Le silence pesa dans la pièce alors que la lumière de l’âtre dansait sur ses traits petrifiés, presque figés dans l'impassibilité. La femme de chambre, maintenant à genoux, éteignait les dernières braises qui avaient commencé à ronger les bords du tapis. Le bruit de ses gestes semblait lointain, comme un écho étouffé, face à la tension qui emplissait la pièce.

"Il est urgent que vous compreniez la situation, Évangéline", reprit-il, ses yeux se posant enfin sur elle avec cette froideur qu’elle connaissait trop bien. "Rien ne se fait sans mariage, rien ne se fait sans alliances. Vous avez atteint l’âge où votre rôle de femme doit désormais primer. Les rumeurs commencent déjà à se propager, comme un venin. Dans les salons, on susurre des doutes sur votre pureté, murmurant que vous auriez déjà souillé notre honneur."

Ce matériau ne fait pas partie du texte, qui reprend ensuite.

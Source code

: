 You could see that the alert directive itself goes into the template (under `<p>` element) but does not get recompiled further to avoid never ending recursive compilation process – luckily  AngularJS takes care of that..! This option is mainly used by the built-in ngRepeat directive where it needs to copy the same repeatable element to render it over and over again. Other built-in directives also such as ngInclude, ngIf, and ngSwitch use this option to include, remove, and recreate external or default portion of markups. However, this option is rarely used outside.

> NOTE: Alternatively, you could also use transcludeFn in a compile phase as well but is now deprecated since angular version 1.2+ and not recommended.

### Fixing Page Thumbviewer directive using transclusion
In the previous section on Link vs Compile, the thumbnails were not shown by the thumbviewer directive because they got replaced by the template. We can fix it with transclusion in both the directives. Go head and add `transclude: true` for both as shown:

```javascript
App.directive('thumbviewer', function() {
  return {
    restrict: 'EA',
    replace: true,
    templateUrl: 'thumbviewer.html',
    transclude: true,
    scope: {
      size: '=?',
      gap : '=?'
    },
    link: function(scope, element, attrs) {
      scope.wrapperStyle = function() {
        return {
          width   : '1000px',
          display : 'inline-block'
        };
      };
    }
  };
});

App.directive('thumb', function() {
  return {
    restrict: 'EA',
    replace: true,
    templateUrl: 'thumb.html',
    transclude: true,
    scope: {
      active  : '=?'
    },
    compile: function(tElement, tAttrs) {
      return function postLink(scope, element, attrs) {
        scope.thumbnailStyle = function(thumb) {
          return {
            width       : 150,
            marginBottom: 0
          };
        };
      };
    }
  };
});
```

La jeune femme sentit son cœur se serrer dans sa poitrine, comme une enclume pesante. Il avait dit ces mots sans aucune compassion, sans une once d’humanité. Il les avait lancés, impitoyables, comme des projectiles qu'il savait être destructeurs. Chaque syllabe frappait, chaque accusation creusait un peu plus la fosse sous ses pieds.

"Et si vous voulez un jour rétablir votre honneur, vous n'avez pas d'autre choix, Évangéline. Le commodore Berryl vous tend la main, et c’est lui qui vous sauvera de cette honte."

Un frisson parcourut le corps de la jeune femme. Cependant, une chose était sûre : elle allait lutter jusqu’à la mort pour sa liberté.